● EXERCISE DETAILS
In the copy you make of the entries, no picture should appear, and every word must match.

● LISTED ENTRIES
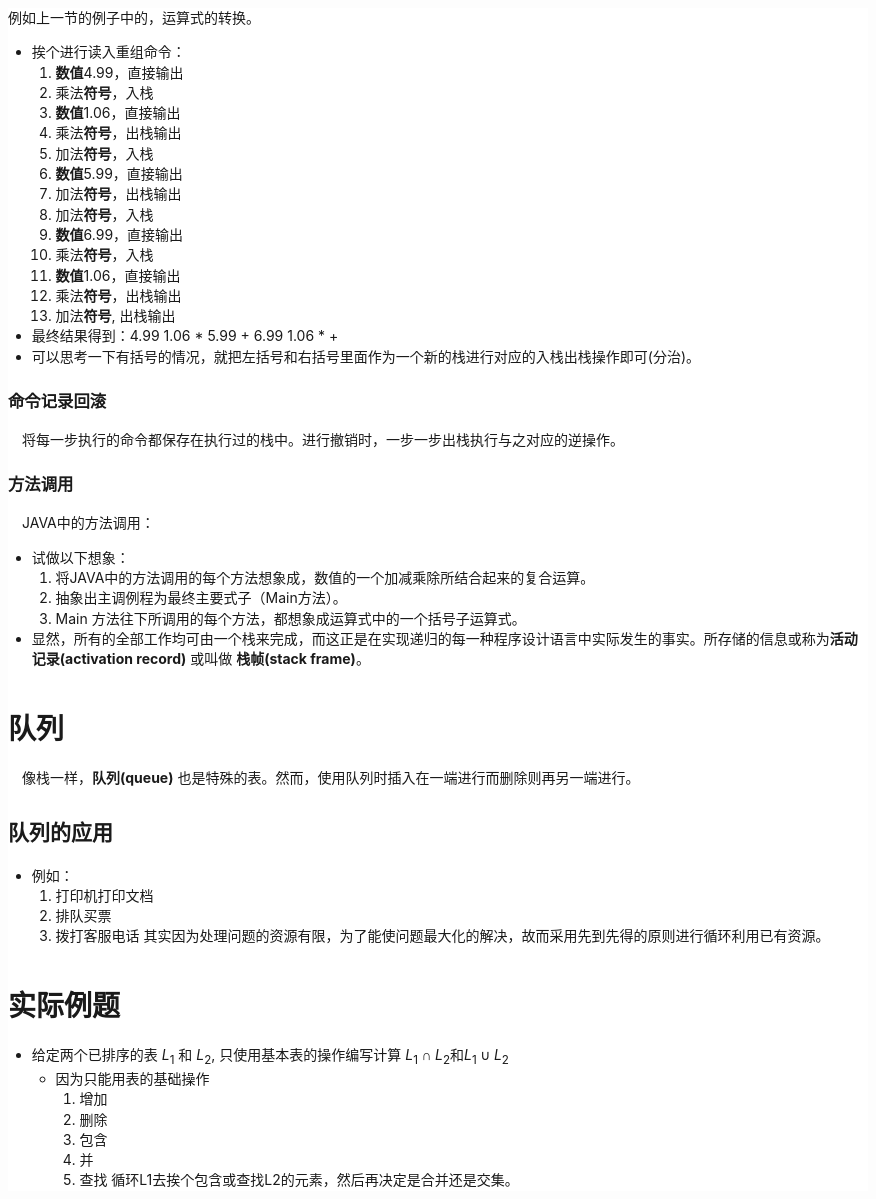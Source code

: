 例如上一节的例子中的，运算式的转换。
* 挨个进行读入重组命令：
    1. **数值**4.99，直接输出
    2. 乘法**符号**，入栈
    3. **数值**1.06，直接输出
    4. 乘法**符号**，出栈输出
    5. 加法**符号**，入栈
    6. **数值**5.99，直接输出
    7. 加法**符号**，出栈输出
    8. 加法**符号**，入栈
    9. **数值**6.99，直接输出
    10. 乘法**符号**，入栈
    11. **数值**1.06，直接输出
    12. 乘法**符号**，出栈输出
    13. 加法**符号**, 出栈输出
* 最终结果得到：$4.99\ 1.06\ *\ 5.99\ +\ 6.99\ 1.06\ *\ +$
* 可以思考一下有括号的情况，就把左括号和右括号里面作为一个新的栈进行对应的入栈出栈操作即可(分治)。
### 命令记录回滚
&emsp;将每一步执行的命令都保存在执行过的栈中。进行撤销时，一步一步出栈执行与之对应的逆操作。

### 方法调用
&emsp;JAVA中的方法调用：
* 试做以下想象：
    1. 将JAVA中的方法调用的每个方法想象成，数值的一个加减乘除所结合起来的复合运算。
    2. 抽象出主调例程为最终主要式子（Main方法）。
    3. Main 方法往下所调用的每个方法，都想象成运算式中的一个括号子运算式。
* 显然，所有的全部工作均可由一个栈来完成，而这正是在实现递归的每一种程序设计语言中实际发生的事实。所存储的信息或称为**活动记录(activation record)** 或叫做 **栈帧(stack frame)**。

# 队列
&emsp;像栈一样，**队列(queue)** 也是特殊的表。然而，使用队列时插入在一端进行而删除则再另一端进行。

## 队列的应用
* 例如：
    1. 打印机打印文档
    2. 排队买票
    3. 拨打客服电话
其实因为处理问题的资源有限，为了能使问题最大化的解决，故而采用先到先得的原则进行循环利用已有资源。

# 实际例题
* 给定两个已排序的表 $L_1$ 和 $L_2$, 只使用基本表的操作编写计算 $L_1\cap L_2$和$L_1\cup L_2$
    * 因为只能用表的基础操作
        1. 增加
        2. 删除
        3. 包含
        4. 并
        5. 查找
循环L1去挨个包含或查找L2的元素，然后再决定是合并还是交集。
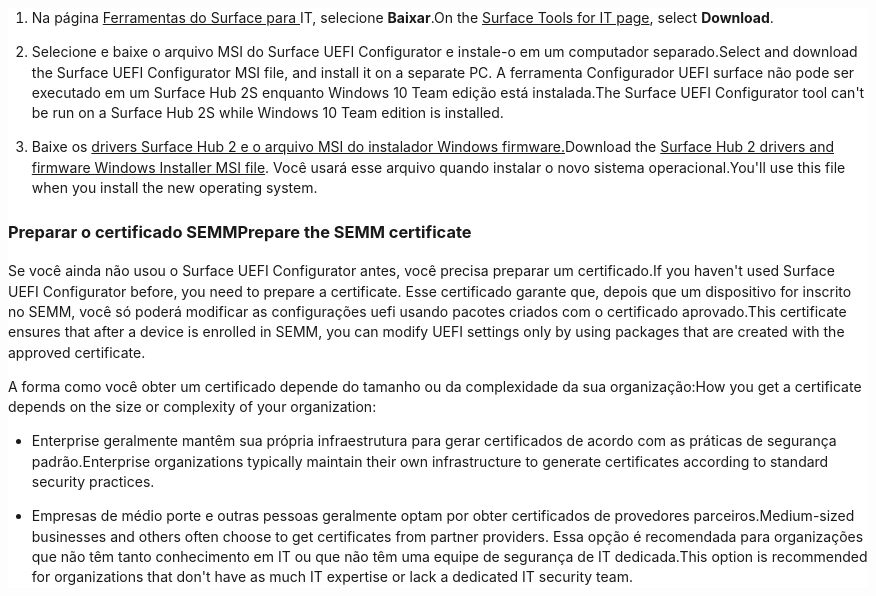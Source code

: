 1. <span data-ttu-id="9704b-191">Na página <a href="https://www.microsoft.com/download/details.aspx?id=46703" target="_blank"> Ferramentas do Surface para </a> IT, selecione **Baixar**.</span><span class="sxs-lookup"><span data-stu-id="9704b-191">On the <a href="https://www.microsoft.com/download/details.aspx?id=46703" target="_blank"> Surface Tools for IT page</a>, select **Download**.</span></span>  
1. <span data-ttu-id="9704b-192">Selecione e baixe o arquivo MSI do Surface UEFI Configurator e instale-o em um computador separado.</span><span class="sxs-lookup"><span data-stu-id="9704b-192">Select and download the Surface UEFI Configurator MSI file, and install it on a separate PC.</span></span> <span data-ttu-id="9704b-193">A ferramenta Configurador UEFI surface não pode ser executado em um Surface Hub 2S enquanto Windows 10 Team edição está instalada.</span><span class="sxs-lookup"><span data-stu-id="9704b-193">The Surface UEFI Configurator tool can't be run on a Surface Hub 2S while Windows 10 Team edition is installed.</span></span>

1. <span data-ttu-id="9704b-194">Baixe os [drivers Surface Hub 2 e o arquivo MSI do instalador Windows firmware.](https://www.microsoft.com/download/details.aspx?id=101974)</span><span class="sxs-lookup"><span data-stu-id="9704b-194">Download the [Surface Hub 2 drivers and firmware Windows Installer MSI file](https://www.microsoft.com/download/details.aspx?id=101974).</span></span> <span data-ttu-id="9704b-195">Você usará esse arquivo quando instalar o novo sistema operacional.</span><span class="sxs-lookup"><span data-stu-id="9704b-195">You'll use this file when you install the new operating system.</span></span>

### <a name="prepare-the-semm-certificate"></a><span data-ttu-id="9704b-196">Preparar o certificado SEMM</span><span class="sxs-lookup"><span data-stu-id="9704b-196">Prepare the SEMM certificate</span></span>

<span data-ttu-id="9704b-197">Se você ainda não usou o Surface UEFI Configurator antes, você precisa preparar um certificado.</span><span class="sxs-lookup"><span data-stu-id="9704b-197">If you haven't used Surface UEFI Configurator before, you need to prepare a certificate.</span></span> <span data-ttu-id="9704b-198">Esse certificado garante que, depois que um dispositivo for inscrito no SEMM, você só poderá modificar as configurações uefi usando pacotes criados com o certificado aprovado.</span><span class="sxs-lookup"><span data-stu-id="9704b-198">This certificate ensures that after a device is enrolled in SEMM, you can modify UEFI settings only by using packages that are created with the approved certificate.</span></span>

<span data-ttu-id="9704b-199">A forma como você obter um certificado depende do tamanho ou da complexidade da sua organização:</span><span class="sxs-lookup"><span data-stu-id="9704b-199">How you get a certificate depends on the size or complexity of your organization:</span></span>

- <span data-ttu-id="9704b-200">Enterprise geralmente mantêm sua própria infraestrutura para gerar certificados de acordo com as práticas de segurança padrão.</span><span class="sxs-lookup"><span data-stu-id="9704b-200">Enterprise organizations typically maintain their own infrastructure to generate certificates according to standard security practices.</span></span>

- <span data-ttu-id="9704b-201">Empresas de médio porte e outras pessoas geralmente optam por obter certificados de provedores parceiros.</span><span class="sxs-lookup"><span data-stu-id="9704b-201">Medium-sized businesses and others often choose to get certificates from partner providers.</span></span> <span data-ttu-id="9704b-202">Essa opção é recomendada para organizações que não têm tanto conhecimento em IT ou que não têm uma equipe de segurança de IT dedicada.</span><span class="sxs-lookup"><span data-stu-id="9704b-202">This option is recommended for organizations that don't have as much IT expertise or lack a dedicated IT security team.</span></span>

● ANSWER BELOW
Source code

: 例如上一节的例子中的，运算式的转换。
* 挨个进行读入重组命令：
    1. **数值**4.99，直接输出
    2. 乘法**符号**，入栈
    3. **数值**1.06，直接输出
    4. 乘法**符号**，出栈输出
    5. 加法**符号**，入栈
    6. **数值**5.99，直接输出
    7. 加法**符号**，出栈输出
    8. 加法**符号**，入栈
    9. **数值**6.99，直接输出
    10. 乘法**符号**，入栈
    11. **数值**1.06，直接输出
    12. 乘法**符号**，出栈输出
    13. 加法**符号**, 出栈输出
* 最终结果得到：$4.99\ 1.06\ *\ 5.99\ +\ 6.99\ 1.06\ *\ +$
* 可以思考一下有括号的情况，就把左括号和右括号里面作为一个新的栈进行对应的入栈出栈操作即可(分治)。
### 命令记录回滚
&emsp;将每一步执行的命令都保存在执行过的栈中。进行撤销时，一步一步出栈执行与之对应的逆操作。

### 方法调用
&emsp;JAVA中的方法调用：
* 试做以下想象：
    1. 将JAVA中的方法调用的每个方法想象成，数值的一个加减乘除所结合起来的复合运算。
    2. 抽象出主调例程为最终主要式子（Main方法）。
    3. Main 方法往下所调用的每个方法，都想象成运算式中的一个括号子运算式。
* 显然，所有的全部工作均可由一个栈来完成，而这正是在实现递归的每一种程序设计语言中实际发生的事实。所存储的信息或称为**活动记录(activation record)** 或叫做 **栈帧(stack frame)**。

# 队列
&emsp;像栈一样，**队列(queue)** 也是特殊的表。然而，使用队列时插入在一端进行而删除则再另一端进行。

## 队列的应用
* 例如：
    1. 打印机打印文档
    2. 排队买票
    3. 拨打客服电话
其实因为处理问题的资源有限，为了能使问题最大化的解决，故而采用先到先得的原则进行循环利用已有资源。

# 实际例题
* 给定两个已排序的表 $L_1$ 和 $L_2$, 只使用基本表的操作编写计算 $L_1\cap L_2$和$L_1\cup L_2$
    * 因为只能用表的基础操作
        1. 增加
        2. 删除
        3. 包含
        4. 并
        5. 查找
循环L1去挨个包含或查找L2的元素，然后再决定是合并还是交集。
Source code

: 1. <span data-ttu-id="9704b-191">Na página <a href="https://www.microsoft.com/download/details.aspx?id=46703" target="_blank"> Ferramentas do Surface para </a> IT, selecione **Baixar**.</span><span class="sxs-lookup"><span data-stu-id="9704b-191">On the <a href="https://www.microsoft.com/download/details.aspx?id=46703" target="_blank"> Surface Tools for IT page</a>, select **Download**.</span></span>  
1. <span data-ttu-id="9704b-192">Selecione e baixe o arquivo MSI do Surface UEFI Configurator e instale-o em um computador separado.</span><span class="sxs-lookup"><span data-stu-id="9704b-192">Select and download the Surface UEFI Configurator MSI file, and install it on a separate PC.</span></span> <span data-ttu-id="9704b-193">A ferramenta Configurador UEFI surface não pode ser executado em um Surface Hub 2S enquanto Windows 10 Team edição está instalada.</span><span class="sxs-lookup"><span data-stu-id="9704b-193">The Surface UEFI Configurator tool can't be run on a Surface Hub 2S while Windows 10 Team edition is installed.</span></span>

1. <span data-ttu-id="9704b-194">Baixe os [drivers Surface Hub 2 e o arquivo MSI do instalador Windows firmware.](https://www.microsoft.com/download/details.aspx?id=101974)</span><span class="sxs-lookup"><span data-stu-id="9704b-194">Download the [Surface Hub 2 drivers and firmware Windows Installer MSI file](https://www.microsoft.com/download/details.aspx?id=101974).</span></span> <span data-ttu-id="9704b-195">Você usará esse arquivo quando instalar o novo sistema operacional.</span><span class="sxs-lookup"><span data-stu-id="9704b-195">You'll use this file when you install the new operating system.</span></span>

### <a name="prepare-the-semm-certificate"></a><span data-ttu-id="9704b-196">Preparar o certificado SEMM</span><span class="sxs-lookup"><span data-stu-id="9704b-196">Prepare the SEMM certificate</span></span>

<span data-ttu-id="9704b-197">Se você ainda não usou o Surface UEFI Configurator antes, você precisa preparar um certificado.</span><span class="sxs-lookup"><span data-stu-id="9704b-197">If you haven't used Surface UEFI Configurator before, you need to prepare a certificate.</span></span> <span data-ttu-id="9704b-198">Esse certificado garante que, depois que um dispositivo for inscrito no SEMM, você só poderá modificar as configurações uefi usando pacotes criados com o certificado aprovado.</span><span class="sxs-lookup"><span data-stu-id="9704b-198">This certificate ensures that after a device is enrolled in SEMM, you can modify UEFI settings only by using packages that are created with the approved certificate.</span></span>

<span data-ttu-id="9704b-199">A forma como você obter um certificado depende do tamanho ou da complexidade da sua organização:</span><span class="sxs-lookup"><span data-stu-id="9704b-199">How you get a certificate depends on the size or complexity of your organization:</span></span>

- <span data-ttu-id="9704b-200">Enterprise geralmente mantêm sua própria infraestrutura para gerar certificados de acordo com as práticas de segurança padrão.</span><span class="sxs-lookup"><span data-stu-id="9704b-200">Enterprise organizations typically maintain their own infrastructure to generate certificates according to standard security practices.</span></span>

- <span data-ttu-id="9704b-201">Empresas de médio porte e outras pessoas geralmente optam por obter certificados de provedores parceiros.</span><span class="sxs-lookup"><span data-stu-id="9704b-201">Medium-sized businesses and others often choose to get certificates from partner providers.</span></span> <span data-ttu-id="9704b-202">Essa opção é recomendada para organizações que não têm tanto conhecimento em IT ou que não têm uma equipe de segurança de IT dedicada.</span><span class="sxs-lookup"><span data-stu-id="9704b-202">This option is recommended for organizations that don't have as much IT expertise or lack a dedicated IT security team.</span></span>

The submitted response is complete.